_EXERCISE DESCRIPTION_
Using the records below, filter out every line that lacks "about" and copy the rest.

(Saved entries)
+ + + + +

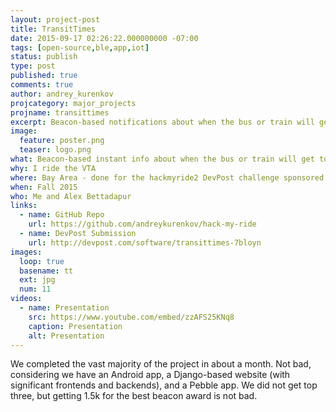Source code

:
 ```yaml
---
layout: project-post
title: TransitTimes
date: 2015-09-17 02:26:22.000000000 -07:00
tags: [open-source,ble,app,iot]
status: publish
type: post
published: true
comments: true
author: andrey_kurenkov
projcategory: major_projects
projname: transittimes
excerpt: Beacon-based notifications about when the bus or train will get to your stop
image:
  feature: poster.png
  teaser: logo.png
what: Beacon-based instant info about when the bus or train will get to your stop via an app, smartwatch, or website
why: I ride the VTA
where: Bay Area - done for the hackmyride2 DevPost challenge sponsored by the VTA
when: Fall 2015
who: Me and Alex Bettadapur
links:
  - name: GitHub Repo
    url: https://github.com/andreykurenkov/hack-my-ride
  - name: DevPost Submission
    url: http://devpost.com/software/transittimes-7bloyn
images:
  loop: true
  basename: tt
  ext: jpg
  num: 11
videos:
  - name: Presentation
    src: https://www.youtube.com/embed/zzAFS25KNq8
    caption: Presentation
    alt: Presentation
---
```

We completed the vast majority of the project in about a month. Not bad, considering we have an Android app, a Django-based website (with significant frontends and backends), and a Pebble app. We did not get top three, but getting 1.5k for the best beacon award is not bad. 
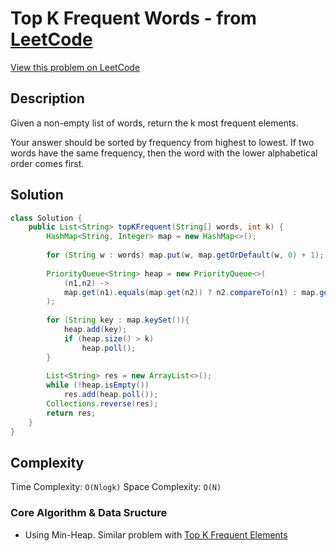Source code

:# Top K Frequent Words - from [LeetCode](https://leetcode.com)
[View this problem on LeetCode](https://leetcode.com/problems/top-k-frequent-words/)

## Description
Given a non-empty list of words, return the k most frequent elements.

Your answer should be sorted by frequency from highest to lowest. If two words have the 
same frequency, then the word with the lower alphabetical order comes first.

## Solution
```java
class Solution {
    public List<String> topKFrequent(String[] words, int k) {
        HashMap<String, Integer> map = new HashMap<>();
        
        for (String w : words) map.put(w, map.getOrDefault(w, 0) + 1);
        
        PriorityQueue<String> heap = new PriorityQueue<>(
            (n1,n2) -> 
            map.get(n1).equals(map.get(n2)) ? n2.compareTo(n1) : map.get(n1)-map.get(n2)
        );
        
        for (String key : map.keySet()){
            heap.add(key);
            if (heap.size() > k)
                heap.poll();
        }
        
        List<String> res = new ArrayList<>();
        while (!heap.isEmpty())
            res.add(heap.poll());
        Collections.reverse(res);
        return res;
    }
}
```

## Complexity
Time Complexity: `O(Nlog⁡k)`
Space Complexity: `O(N)`

### Core Algorithm & Data Sructure
* Using Min-Heap. Similar problem with [Top K Frequent Elements](top-k-frequent-elements.md)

+ + + + +

_WRITTEN ANSWER_
excerpt: Beacon-based notifications about when the bus or train will get to your stop
what: Beacon-based instant info about when the bus or train will get to your stop via an app, smartwatch, or website
We completed the vast majority of the project in about a month. Not bad, considering we have an Android app, a Django-based website (with significant frontends and backends), and a Pebble app. We did not get top three, but getting 1.5k for the best beacon award is not bad. 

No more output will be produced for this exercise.